Six years ago, we moved CCT from a black-and-white magazine
to one that is color throughout. This allowed us to better illustrate
our feature stories and give you a more vivid look at what is taking
place on campus and at alumni events. Since then, we have tinkered
with some sections of the magazine — we gave Bookshelf a more
vibrant look, for example, by expanding the writeup of the book
featured each month and showing the cover jackets of several other
books in color — but this is the first time we have stepped
back, examined what had become a staid design and made changes to
refresh the magazine’s overall look.
These changes are meant to be subtle; the idea is to bring you
the content you enjoy and have come to expect, but in a more attractive
format that should enhance your overall reading experience.

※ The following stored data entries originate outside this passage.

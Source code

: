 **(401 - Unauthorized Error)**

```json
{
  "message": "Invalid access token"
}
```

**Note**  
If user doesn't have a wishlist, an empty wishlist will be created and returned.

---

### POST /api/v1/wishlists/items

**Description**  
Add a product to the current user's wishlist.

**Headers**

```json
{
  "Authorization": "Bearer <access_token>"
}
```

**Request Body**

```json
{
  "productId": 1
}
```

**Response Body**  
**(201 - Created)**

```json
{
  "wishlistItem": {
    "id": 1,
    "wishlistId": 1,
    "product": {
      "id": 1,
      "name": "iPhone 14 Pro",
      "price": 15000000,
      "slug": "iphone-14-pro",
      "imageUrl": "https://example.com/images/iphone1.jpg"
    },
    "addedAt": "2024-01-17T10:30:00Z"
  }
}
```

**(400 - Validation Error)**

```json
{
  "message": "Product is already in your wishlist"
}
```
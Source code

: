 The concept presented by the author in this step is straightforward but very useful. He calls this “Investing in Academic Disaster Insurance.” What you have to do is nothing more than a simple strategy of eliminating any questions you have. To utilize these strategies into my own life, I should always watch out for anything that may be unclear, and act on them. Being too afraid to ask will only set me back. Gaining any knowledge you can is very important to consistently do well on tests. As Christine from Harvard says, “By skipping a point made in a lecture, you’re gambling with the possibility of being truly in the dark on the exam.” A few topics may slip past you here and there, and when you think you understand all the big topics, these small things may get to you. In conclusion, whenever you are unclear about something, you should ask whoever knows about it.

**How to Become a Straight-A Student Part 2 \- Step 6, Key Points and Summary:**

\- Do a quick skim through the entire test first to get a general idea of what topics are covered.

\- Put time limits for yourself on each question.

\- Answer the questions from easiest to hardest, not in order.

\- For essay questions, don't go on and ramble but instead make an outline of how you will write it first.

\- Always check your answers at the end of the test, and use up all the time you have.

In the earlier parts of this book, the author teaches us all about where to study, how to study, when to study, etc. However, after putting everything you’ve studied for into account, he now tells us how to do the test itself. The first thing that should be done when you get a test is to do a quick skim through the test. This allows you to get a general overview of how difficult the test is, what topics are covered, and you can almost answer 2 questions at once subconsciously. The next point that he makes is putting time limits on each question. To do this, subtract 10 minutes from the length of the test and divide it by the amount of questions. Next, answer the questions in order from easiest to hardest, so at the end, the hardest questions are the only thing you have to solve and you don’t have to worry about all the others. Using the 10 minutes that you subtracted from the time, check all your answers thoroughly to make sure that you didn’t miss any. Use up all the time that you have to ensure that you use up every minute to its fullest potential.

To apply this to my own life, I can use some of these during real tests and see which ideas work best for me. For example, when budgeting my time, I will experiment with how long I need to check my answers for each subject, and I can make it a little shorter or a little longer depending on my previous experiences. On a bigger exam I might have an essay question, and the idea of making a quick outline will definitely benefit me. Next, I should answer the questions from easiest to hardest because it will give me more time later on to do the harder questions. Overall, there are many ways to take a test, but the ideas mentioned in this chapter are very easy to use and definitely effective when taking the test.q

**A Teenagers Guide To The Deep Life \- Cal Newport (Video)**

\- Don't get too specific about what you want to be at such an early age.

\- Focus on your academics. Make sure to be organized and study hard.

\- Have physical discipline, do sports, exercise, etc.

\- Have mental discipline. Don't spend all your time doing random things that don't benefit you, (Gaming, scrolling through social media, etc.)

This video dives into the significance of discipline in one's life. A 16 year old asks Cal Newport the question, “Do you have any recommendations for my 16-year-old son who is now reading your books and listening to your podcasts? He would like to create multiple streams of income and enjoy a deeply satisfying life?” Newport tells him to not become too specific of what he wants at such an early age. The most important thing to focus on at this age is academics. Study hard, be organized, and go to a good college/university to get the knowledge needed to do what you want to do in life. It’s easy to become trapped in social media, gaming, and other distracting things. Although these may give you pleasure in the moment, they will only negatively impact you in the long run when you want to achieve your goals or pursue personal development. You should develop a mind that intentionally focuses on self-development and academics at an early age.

For
example, we use large photographs to open Around the Quads and Class
Notes in this issue and expect to use similar photos, current and
archival, in future issues.
It’s more than repackaging — the “same cereal,
new box” concept that is so popular with food marketers. In
that case, the product is the cereal, not the box. Once opened,
the box is only good as a storage container, or perhaps as reading
matter at the breakfast table. A magazine is a careful blend of
text and graphics, where typeface, layout, photography, design and
print quality all play a part in the final product. None can make
up for weak, poorly illustrated stories; but when done right, each
of those elements enhances the overall experience.
These design changes are a work in progress. We’re trying
out a number of things that we believe will make CCT a
more attractive magazine and more enjoyable for you, the reader.
If you agree, great, please let us know. If you disagree, please
let us know as well. We expect to do significant “tweaking,”
to use one of design consultant J.C. Suarès’ favorite
words, throughout the next several issues, and we value your input.